*YOUR ASSIGNMENT*
Check every line below for the word "AuthPage" and copy each one that has it.

-=-=-=-=-

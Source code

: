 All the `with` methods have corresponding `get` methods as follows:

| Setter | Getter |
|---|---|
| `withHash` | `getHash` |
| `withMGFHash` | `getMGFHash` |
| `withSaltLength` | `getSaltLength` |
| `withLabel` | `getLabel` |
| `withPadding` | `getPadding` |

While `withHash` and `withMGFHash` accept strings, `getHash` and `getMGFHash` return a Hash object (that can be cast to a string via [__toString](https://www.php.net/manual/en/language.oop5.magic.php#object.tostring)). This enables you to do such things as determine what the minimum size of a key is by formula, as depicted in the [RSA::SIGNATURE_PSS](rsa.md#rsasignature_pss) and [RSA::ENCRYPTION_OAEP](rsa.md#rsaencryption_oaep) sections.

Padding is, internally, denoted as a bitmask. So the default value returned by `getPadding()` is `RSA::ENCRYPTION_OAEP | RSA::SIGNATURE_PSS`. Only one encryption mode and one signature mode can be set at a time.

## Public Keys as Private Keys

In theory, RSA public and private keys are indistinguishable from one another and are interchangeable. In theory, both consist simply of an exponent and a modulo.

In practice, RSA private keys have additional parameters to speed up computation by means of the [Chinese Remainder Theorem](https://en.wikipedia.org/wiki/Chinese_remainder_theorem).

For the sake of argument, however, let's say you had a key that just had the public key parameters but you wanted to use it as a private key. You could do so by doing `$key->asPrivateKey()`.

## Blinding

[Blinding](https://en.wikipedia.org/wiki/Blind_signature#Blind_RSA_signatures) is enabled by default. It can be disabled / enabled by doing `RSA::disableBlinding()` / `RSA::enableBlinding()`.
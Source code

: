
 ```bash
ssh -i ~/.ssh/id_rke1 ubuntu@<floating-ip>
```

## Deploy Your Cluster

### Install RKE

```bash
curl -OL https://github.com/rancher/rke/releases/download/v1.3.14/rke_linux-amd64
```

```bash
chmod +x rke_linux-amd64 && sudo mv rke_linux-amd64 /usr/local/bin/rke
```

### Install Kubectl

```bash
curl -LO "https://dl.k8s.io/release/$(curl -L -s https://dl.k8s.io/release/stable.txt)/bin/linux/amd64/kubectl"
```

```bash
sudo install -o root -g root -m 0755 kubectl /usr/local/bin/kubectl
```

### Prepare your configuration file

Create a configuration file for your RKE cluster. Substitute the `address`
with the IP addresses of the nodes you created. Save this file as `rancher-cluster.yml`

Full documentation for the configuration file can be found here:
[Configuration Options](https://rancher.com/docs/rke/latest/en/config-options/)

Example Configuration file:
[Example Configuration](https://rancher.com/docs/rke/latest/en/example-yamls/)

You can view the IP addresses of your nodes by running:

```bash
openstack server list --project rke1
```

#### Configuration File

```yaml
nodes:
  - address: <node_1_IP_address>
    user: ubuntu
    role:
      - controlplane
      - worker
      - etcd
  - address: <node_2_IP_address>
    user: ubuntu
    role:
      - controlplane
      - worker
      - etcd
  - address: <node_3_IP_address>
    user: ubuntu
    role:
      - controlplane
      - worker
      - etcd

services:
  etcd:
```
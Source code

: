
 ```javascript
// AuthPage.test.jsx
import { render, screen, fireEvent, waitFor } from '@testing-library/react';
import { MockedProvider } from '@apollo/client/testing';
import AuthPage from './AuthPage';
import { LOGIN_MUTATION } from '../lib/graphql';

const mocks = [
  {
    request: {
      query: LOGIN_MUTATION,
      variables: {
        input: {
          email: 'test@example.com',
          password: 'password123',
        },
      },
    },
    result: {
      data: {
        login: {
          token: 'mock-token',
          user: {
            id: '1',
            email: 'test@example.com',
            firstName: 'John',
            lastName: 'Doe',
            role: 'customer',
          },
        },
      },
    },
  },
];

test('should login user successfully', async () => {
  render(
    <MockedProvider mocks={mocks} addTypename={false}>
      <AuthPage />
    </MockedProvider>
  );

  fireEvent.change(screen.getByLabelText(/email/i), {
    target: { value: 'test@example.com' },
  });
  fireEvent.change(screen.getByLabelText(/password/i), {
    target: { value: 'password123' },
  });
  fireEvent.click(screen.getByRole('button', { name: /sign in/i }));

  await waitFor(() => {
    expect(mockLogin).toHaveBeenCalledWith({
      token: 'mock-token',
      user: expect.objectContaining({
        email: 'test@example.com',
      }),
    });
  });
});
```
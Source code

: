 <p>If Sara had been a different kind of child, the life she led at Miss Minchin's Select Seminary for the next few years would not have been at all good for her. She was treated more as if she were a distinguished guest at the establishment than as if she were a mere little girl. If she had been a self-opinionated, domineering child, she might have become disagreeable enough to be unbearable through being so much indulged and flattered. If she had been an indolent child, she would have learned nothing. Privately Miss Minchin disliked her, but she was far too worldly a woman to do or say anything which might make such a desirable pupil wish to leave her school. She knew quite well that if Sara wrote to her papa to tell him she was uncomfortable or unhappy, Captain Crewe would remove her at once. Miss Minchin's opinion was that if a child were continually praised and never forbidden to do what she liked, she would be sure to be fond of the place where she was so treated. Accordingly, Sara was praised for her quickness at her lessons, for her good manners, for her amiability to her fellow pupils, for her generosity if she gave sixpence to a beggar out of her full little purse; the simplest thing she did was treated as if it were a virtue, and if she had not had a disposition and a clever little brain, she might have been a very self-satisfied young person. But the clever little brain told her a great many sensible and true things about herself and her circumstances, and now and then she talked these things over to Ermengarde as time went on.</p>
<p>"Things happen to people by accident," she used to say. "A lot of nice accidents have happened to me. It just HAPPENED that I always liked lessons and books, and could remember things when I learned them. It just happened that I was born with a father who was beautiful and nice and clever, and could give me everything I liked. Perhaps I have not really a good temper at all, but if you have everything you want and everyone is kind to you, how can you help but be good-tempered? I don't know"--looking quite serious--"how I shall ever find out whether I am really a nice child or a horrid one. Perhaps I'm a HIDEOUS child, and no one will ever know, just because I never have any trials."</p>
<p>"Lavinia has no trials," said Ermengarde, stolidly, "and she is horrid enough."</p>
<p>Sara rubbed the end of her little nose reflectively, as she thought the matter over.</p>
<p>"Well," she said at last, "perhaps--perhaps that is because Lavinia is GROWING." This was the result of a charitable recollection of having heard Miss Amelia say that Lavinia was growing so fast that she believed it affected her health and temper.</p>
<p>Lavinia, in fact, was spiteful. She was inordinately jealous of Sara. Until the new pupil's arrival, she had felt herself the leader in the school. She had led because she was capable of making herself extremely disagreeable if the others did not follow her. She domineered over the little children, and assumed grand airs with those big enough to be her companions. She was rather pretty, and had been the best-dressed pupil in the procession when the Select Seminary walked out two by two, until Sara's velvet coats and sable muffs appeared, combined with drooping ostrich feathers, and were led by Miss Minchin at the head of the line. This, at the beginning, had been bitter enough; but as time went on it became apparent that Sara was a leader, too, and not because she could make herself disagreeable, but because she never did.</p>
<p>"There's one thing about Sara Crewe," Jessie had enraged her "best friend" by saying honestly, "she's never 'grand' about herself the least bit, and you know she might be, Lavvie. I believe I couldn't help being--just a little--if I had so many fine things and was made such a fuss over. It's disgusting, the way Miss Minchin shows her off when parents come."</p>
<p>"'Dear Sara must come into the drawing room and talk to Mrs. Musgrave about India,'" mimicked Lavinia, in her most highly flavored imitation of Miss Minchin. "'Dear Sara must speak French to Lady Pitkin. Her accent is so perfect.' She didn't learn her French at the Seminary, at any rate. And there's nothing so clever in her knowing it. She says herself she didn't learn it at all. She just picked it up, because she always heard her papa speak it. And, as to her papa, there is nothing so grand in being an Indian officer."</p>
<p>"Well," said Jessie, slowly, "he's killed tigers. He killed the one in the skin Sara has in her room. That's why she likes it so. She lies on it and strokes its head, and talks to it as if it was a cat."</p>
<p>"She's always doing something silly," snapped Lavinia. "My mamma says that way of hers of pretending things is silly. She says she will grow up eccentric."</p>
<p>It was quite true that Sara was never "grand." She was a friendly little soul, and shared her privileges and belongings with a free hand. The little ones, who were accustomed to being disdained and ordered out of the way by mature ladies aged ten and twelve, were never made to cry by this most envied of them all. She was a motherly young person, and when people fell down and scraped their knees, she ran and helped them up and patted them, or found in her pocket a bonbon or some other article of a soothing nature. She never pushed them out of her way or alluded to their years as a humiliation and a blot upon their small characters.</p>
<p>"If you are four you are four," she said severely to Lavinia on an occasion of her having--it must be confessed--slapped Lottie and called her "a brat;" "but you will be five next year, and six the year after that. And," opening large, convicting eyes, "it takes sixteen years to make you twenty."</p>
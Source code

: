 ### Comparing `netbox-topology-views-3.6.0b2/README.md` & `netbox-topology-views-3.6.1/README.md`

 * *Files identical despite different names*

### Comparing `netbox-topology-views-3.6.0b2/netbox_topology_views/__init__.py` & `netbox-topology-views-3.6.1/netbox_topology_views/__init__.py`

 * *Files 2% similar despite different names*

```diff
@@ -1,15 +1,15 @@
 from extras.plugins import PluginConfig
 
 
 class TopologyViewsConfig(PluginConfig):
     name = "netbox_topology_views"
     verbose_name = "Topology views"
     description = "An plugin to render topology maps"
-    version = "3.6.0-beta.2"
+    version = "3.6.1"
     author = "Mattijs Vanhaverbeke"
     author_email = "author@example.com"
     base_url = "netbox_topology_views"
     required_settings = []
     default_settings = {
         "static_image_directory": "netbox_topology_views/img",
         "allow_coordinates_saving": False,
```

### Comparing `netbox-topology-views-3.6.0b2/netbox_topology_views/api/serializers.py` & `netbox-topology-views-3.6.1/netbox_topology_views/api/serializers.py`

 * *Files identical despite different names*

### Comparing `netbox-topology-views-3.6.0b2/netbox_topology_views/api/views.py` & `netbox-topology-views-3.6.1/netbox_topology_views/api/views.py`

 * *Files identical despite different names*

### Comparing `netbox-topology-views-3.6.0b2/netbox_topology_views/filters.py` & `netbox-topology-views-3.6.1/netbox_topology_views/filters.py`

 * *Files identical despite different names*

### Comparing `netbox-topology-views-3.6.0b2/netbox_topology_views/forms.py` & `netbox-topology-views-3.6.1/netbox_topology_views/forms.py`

-=-=-=-=-

*OUTPUT BELOW*
// AuthPage.test.jsx
import AuthPage from './AuthPage';
      <AuthPage />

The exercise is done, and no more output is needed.